======== The input
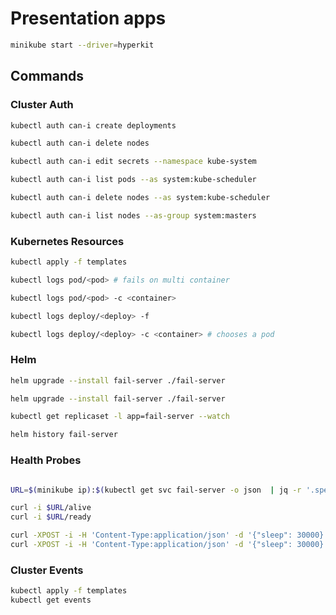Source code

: # Presentation apps

```sh
minikube start --driver=hyperkit
```

## Commands

### Cluster Auth

```sh
kubectl auth can-i create deployments

kubectl auth can-i delete nodes

kubectl auth can-i edit secrets --namespace kube-system

kubectl auth can-i list pods --as system:kube-scheduler

kubectl auth can-i delete nodes --as system:kube-scheduler

kubectl auth can-i list nodes --as-group system:masters
```

### Kubernetes Resources

```sh
kubectl apply -f templates

kubectl logs pod/<pod> # fails on multi container

kubectl logs pod/<pod> -c <container>

kubectl logs deploy/<deploy> -f

kubectl logs deploy/<deploy> -c <container> # chooses a pod
```

### Helm

```sh
helm upgrade --install fail-server ./fail-server

helm upgrade --install fail-server ./fail-server

kubectl get replicaset -l app=fail-server --watch

helm history fail-server
```

### Health Probes

```sh

URL=$(minikube ip):$(kubectl get svc fail-server -o json  | jq -r '.spec.ports[0].nodePort')

curl -i $URL/alive
curl -i $URL/ready

curl -XPOST -i -H 'Content-Type:application/json' -d '{"sleep": 30000}' $URL/alive
curl -XPOST -i -H 'Content-Type:application/json' -d '{"sleep": 30000}' $URL/ready

```

### Cluster Events

```sh
kubectl apply -f templates
kubectl get events
```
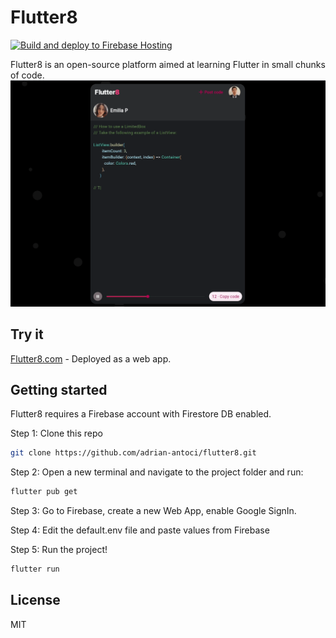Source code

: # Flutter8

[![Build and deploy to Firebase Hosting](https://github.com/adrian-antoci/flutter8/actions/workflows/firebase-deploy-main.yml/badge.svg)](https://github.com/adrian-antoci/flutter8/actions/workflows/firebase-deploy-main.yml)

Flutter8 is an open-source platform aimed at learning Flutter in small chunks of code.
![](./preview.gif)

## Try it

[Flutter8.com](https:/flutter8.com) - Deployed as a web app.

## Getting started

Flutter8 requires a Firebase account with Firestore DB enabled.

Step 1: Clone this repo

```sh
git clone https://github.com/adrian-antoci/flutter8.git
```

Step 2: Open a new terminal and navigate to the project folder and run:

```sh
flutter pub get
```

Step 3: Go to Firebase, create a new Web App, enable Google SignIn.

Step 4: Edit the default.env file and paste values from Firebase

Step 5: Run the project!

```sh
flutter run
```

## License

MIT


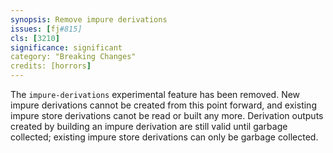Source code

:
 ```yaml
---
synopsis: Remove impure derivations
issues: [fj#815]
cls: [3210]
significance: significant
category: "Breaking Changes"
credits: [horrors]
---
```


The `impure-derivations` experimental feature has been removed. New impure
derivations cannot be created from this point forward, and existing impure store
derivations canot be read or built any more. Derivation outputs created by
building an impure derivation are still valid until garbage collected; existing
impure store derivations can only be garbage collected.
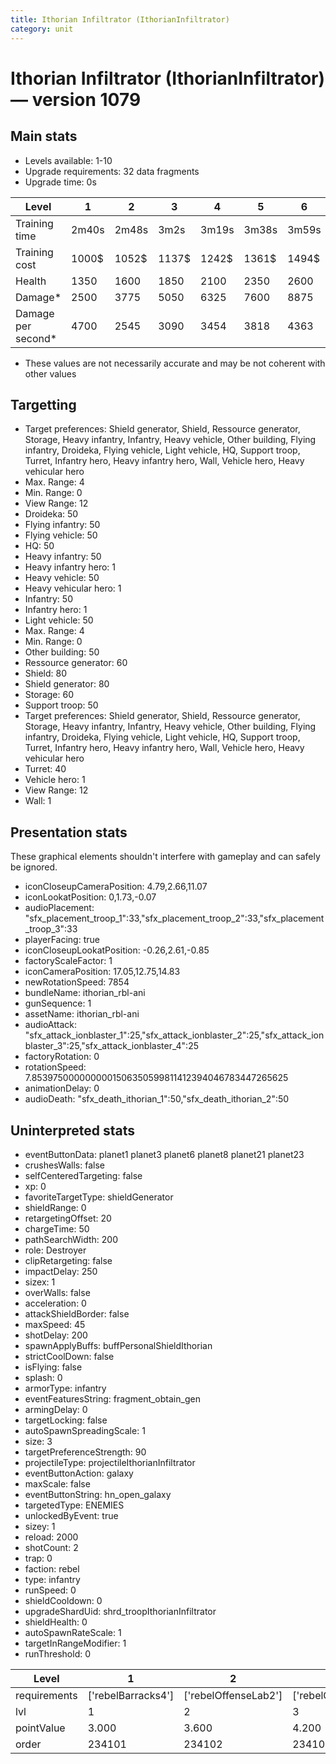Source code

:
 ```yaml
---
title: Ithorian Infiltrator (IthorianInfiltrator)
category: unit
---
```


# Ithorian Infiltrator (IthorianInfiltrator) — version 1079

## Main stats

  * Levels available: 1-10
  * Upgrade requirements: 32 data fragments
  * Upgrade time: 0s

|Level             |1    |2    |3    |4    |5    |6    |7    |8    |9    |10   |
|------------------|-----|-----|-----|-----|-----|-----|-----|-----|-----|-----|
|Training time     |2m40s|2m48s|3m2s |3m19s|3m38s|3m59s|4m22s|4m47s|5m13s|5m40s|
|Training cost     |1000$|1052$|1137$|1242$|1361$|1494$|1638$|1791$|1954$|2125$|
|Health            |1350 |1600 |1850 |2100 |2350 |2600 |2850 |3100 |3350 |3600 |
|Damage*           |2500 |3775 |5050 |6325 |7600 |8875 |10150|11425|12700|13975|
|Damage per second*|4700 |2545 |3090 |3454 |3818 |4363 |4909 |5272 |5636 |6545 |

* These values are not necessarily accurate and may be not coherent with other values

## Targetting

  * Target preferences: Shield generator, Shield, Ressource generator, Storage, Heavy infantry, Infantry, Heavy vehicle, Other building, Flying infantry, Droideka, Flying vehicle, Light vehicle, HQ, Support troop, Turret, Infantry hero, Heavy infantry hero, Wall, Vehicle hero, Heavy vehicular hero
  * Max. Range: 4
  * Min. Range: 0
  * View Range: 12
  * Droideka: 50
  * Flying infantry: 50
  * Flying vehicle: 50
  * HQ: 50
  * Heavy infantry: 50
  * Heavy infantry hero: 1
  * Heavy vehicle: 50
  * Heavy vehicular hero: 1
  * Infantry: 50
  * Infantry hero: 1
  * Light vehicle: 50
  * Max. Range: 4
  * Min. Range: 0
  * Other building: 50
  * Ressource generator: 60
  * Shield: 80
  * Shield generator: 80
  * Storage: 60
  * Support troop: 50
  * Target preferences: Shield generator, Shield, Ressource generator, Storage, Heavy infantry, Infantry, Heavy vehicle, Other building, Flying infantry, Droideka, Flying vehicle, Light vehicle, HQ, Support troop, Turret, Infantry hero, Heavy infantry hero, Wall, Vehicle hero, Heavy vehicular hero
  * Turret: 40
  * Vehicle hero: 1
  * View Range: 12
  * Wall: 1

## Presentation stats

These graphical elements shouldn't interfere with gameplay and can safely be ignored.

  * iconCloseupCameraPosition: 4.79,2.66,11.07
  * iconLookatPosition: 0,1.73,-0.07
  * audioPlacement: "sfx_placement_troop_1":33,"sfx_placement_troop_2":33,"sfx_placement_troop_3":33
  * playerFacing: true
  * iconCloseupLookatPosition: -0.26,2.61,-0.85
  * factoryScaleFactor: 1
  * iconCameraPosition: 17.05,12.75,14.83
  * newRotationSpeed: 7854
  * bundleName: ithorian_rbl-ani
  * gunSequence: 1
  * assetName: ithorian_rbl-ani
  * audioAttack: "sfx_attack_ionblaster_1":25,"sfx_attack_ionblaster_2":25,"sfx_attack_ionblaster_3":25,"sfx_attack_ionblaster_4":25
  * factoryRotation: 0
  * rotationSpeed: 7.8539750000000001506350599811412394046783447265625
  * animationDelay: 0
  * audioDeath: "sfx_death_ithorian_1":50,"sfx_death_ithorian_2":50

## Uninterpreted stats

  * eventButtonData: planet1 planet3 planet6 planet8 planet21 planet23
  * crushesWalls: false
  * selfCenteredTargeting: false
  * xp: 0
  * favoriteTargetType: shieldGenerator
  * shieldRange: 0
  * retargetingOffset: 20
  * chargeTime: 50
  * pathSearchWidth: 200
  * role: Destroyer
  * clipRetargeting: false
  * impactDelay: 250
  * sizex: 1
  * overWalls: false
  * acceleration: 0
  * attackShieldBorder: false
  * maxSpeed: 45
  * shotDelay: 200
  * spawnApplyBuffs: buffPersonalShieldIthorian
  * strictCoolDown: false
  * isFlying: false
  * splash: 0
  * armorType: infantry
  * eventFeaturesString: fragment_obtain_gen
  * armingDelay: 0
  * targetLocking: false
  * autoSpawnSpreadingScale: 1
  * size: 3
  * targetPreferenceStrength: 90
  * projectileType: projectileIthorianInfiltrator
  * eventButtonAction: galaxy
  * maxScale: false
  * eventButtonString: hn_open_galaxy
  * targetedType: ENEMIES
  * unlockedByEvent: true
  * sizey: 1
  * reload: 2000
  * shotCount: 2
  * trap: 0
  * faction: rebel
  * type: infantry
  * runSpeed: 0
  * shieldCooldown: 0
  * upgradeShardUid: shrd_troopIthorianInfiltrator
  * shieldHealth: 0
  * autoSpawnRateScale: 1
  * targetInRangeModifier: 1
  * runThreshold: 0

|Level       |1                 |2                   |3                   |4                   |5                   |6                   |7                   |8                   |9                   |10                   |
|------------|------------------|--------------------|--------------------|--------------------|--------------------|--------------------|--------------------|--------------------|--------------------|---------------------|
|requirements|['rebelBarracks4']|['rebelOffenseLab2']|['rebelOffenseLab3']|['rebelOffenseLab4']|['rebelOffenseLab5']|['rebelOffenseLab6']|['rebelOffenseLab7']|['rebelOffenseLab8']|['rebelOffenseLab9']|['rebelOffenseLab10']|
|lvl         |1                 |2                   |3                   |4                   |5                   |6                   |7                   |8                   |9                   |10                   |
|pointValue  |3.000             |3.600               |4.200               |4.800               |5.400               |6.000               |6.600               |7.200               |7.800               |9.000                |
|order       |234101            |234102              |234103              |234104              |234105              |234106              |234107              |234108              |234109              |234110               |

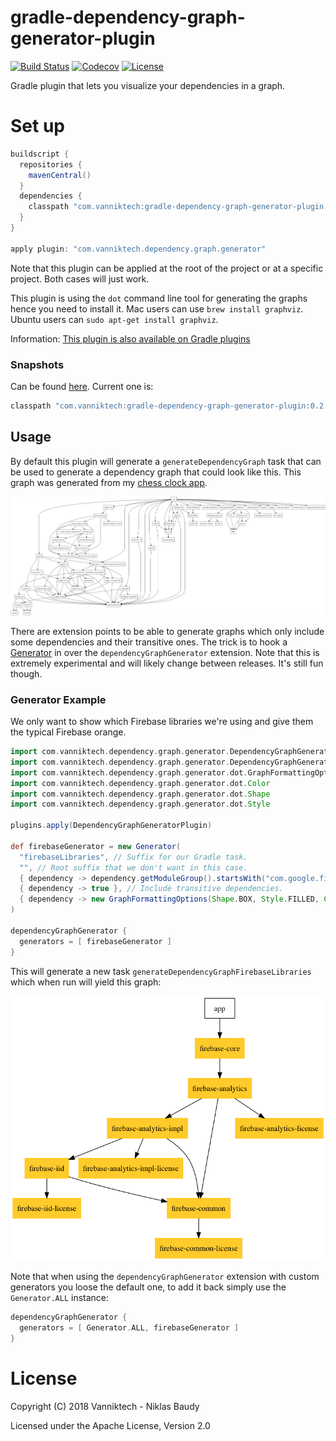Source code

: # gradle-dependency-graph-generator-plugin

[![Build Status](https://travis-ci.org/vanniktech/gradle-dependency-graph-generator-plugin.svg?branch=master)](https://travis-ci.org/vanniktech/gradle-dependency-graph-generator-plugin?branch=master)
[![Codecov](https://codecov.io/github/vanniktech/gradle-dependency-graph-generator-plugin/coverage.svg?branch=master)](https://codecov.io/github/vanniktech/gradle-dependency-graph-generator-plugin?branch=master)
[![License](http://img.shields.io/:license-apache-blue.svg)](http://www.apache.org/licenses/LICENSE-2.0.html)

Gradle plugin that lets you visualize your dependencies in a graph.

# Set up

```groovy
buildscript {
  repositories {
    mavenCentral()
  }
  dependencies {
    classpath "com.vanniktech:gradle-dependency-graph-generator-plugin:0.1.0"
  }
}

apply plugin: "com.vanniktech.dependency.graph.generator"
```

Note that this plugin can be applied at the root of the project or at a specific project. Both cases will just work.

This plugin is using the `dot` command line tool for generating the graphs hence you need to install it. Mac users can use `brew install graphviz`. Ubuntu users can `sudo apt-get install graphviz`.

Information: [This plugin is also available on Gradle plugins](https://plugins.gradle.org/plugin/com.vanniktech.dependency.graph.generator)

### Snapshots

Can be found [here](https://oss.sonatype.org/#nexus-search;quick~gradle-dependency-graph-generator-plugin). Current one is:

```groovy
classpath "com.vanniktech:gradle-dependency-graph-generator-plugin:0.2.0-SNAPSHOT"
```

## Usage

By default this plugin will generate a `generateDependencyGraph` task that can be used to generate a dependency graph that could look like this. This graph was generated from my [chess clock app](https://play.google.com/store/apps/details?id=com.vanniktech.chessclock).

![Example graph.](example.png)

There are extension points to be able to generate graphs which only include some dependencies and their transitive ones. The trick is to hook a [Generator](./src/main/kotlin/com/vanniktech/dependency/graph/generator/DependencyGraphGeneratorExtension.kt) in over the `dependencyGraphGenerator` extension. Note that this is extremely experimental and will likely change between releases. It's still fun though.

### Generator Example

We only want to show which Firebase libraries we're using and give them the typical Firebase orange.

```groovy
import com.vanniktech.dependency.graph.generator.DependencyGraphGeneratorPlugin
import com.vanniktech.dependency.graph.generator.DependencyGraphGeneratorExtension.Generator
import com.vanniktech.dependency.graph.generator.dot.GraphFormattingOptions
import com.vanniktech.dependency.graph.generator.dot.Color
import com.vanniktech.dependency.graph.generator.dot.Shape
import com.vanniktech.dependency.graph.generator.dot.Style

plugins.apply(DependencyGraphGeneratorPlugin)

def firebaseGenerator = new Generator(
  "firebaseLibraries", // Suffix for our Gradle task.
  "", // Root suffix that we don't want in this case.
  { dependency -> dependency.getModuleGroup().startsWith("com.google.firebase") }, // Only want Firebase.
  { dependency -> true }, // Include transitive dependencies.
  { dependency -> new GraphFormattingOptions(Shape.BOX, Style.FILLED, Color.fromRgb(255, 203, 43)) }, // Give them some color.
)

dependencyGraphGenerator {
  generators = [ firebaseGenerator ]
}
```

This will generate a new task `generateDependencyGraphFirebaseLibraries` which when run will yield this graph:

![Example Firebase graph.](example-firebase.png)

Note that when using the `dependencyGraphGenerator` extension with custom generators you loose the default one, to add it back simply use the `Generator.ALL` instance:

```groovy
dependencyGraphGenerator {
  generators = [ Generator.ALL, firebaseGenerator ]
}
```
# License

Copyright (C) 2018 Vanniktech - Niklas Baudy

Licensed under the Apache License, Version 2.0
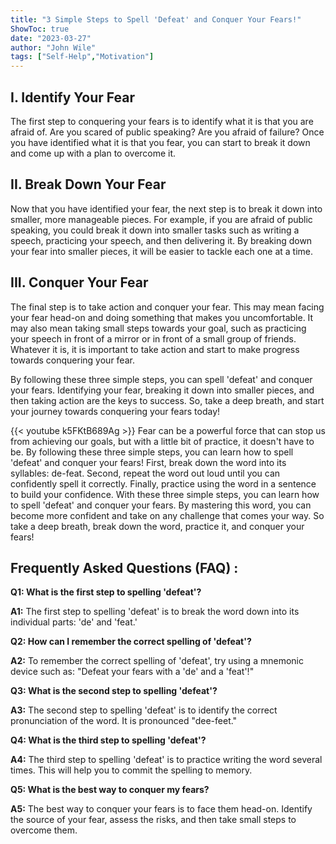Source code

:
 ```yaml
---
title: "3 Simple Steps to Spell 'Defeat' and Conquer Your Fears!"
ShowToc: true 
date: "2023-03-27"
author: "John Wile" 
tags: ["Self-Help","Motivation"]
---
```

## I. Identify Your Fear

The first step to conquering your fears is to identify what it is that you are afraid of. Are you scared of public speaking? Are you afraid of failure? Once you have identified what it is that you fear, you can start to break it down and come up with a plan to overcome it. 

## II. Break Down Your Fear

Now that you have identified your fear, the next step is to break it down into smaller, more manageable pieces. For example, if you are afraid of public speaking, you could break it down into smaller tasks such as writing a speech, practicing your speech, and then delivering it. By breaking down your fear into smaller pieces, it will be easier to tackle each one at a time. 

## III. Conquer Your Fear

The final step is to take action and conquer your fear. This may mean facing your fear head-on and doing something that makes you uncomfortable. It may also mean taking small steps towards your goal, such as practicing your speech in front of a mirror or in front of a small group of friends. Whatever it is, it is important to take action and start to make progress towards conquering your fear. 

By following these three simple steps, you can spell 'defeat' and conquer your fears. Identifying your fear, breaking it down into smaller pieces, and then taking action are the keys to success. So, take a deep breath, and start your journey towards conquering your fears today!

{{< youtube k5FKtB689Ag >}} 
Fear can be a powerful force that can stop us from achieving our goals, but with a little bit of practice, it doesn't have to be. By following these three simple steps, you can learn how to spell 'defeat' and conquer your fears! First, break down the word into its syllables: de-feat. Second, repeat the word out loud until you can confidently spell it correctly. Finally, practice using the word in a sentence to build your confidence. With these three simple steps, you can learn how to spell 'defeat' and conquer your fears. By mastering this word, you can become more confident and take on any challenge that comes your way. So take a deep breath, break down the word, practice it, and conquer your fears!

## Frequently Asked Questions (FAQ) :
**Q1: What is the first step to spelling 'defeat'?**

**A1:** The first step to spelling 'defeat' is to break the word down into its individual parts: 'de' and 'feat.' 

**Q2: How can I remember the correct spelling of 'defeat'?**

**A2:** To remember the correct spelling of 'defeat', try using a mnemonic device such as: "Defeat your fears with a 'de' and a 'feat'!" 

**Q3: What is the second step to spelling 'defeat'?**

**A3:** The second step to spelling 'defeat' is to identify the correct pronunciation of the word. It is pronounced "dee-feet." 

**Q4: What is the third step to spelling 'defeat'?**

**A4:** The third step to spelling 'defeat' is to practice writing the word several times. This will help you to commit the spelling to memory. 

**Q5: What is the best way to conquer my fears?**

**A5:** The best way to conquer your fears is to face them head-on. Identify the source of your fear, assess the risks, and then take small steps to overcome them.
================
The task —
Could you report all lines of the listing that hold "firebaseGenerator"?

Solution to this problem —
def firebaseGenerator = new Generator(
  generators = [ firebaseGenerator ]
  generators = [ Generator.ALL, firebaseGenerator ]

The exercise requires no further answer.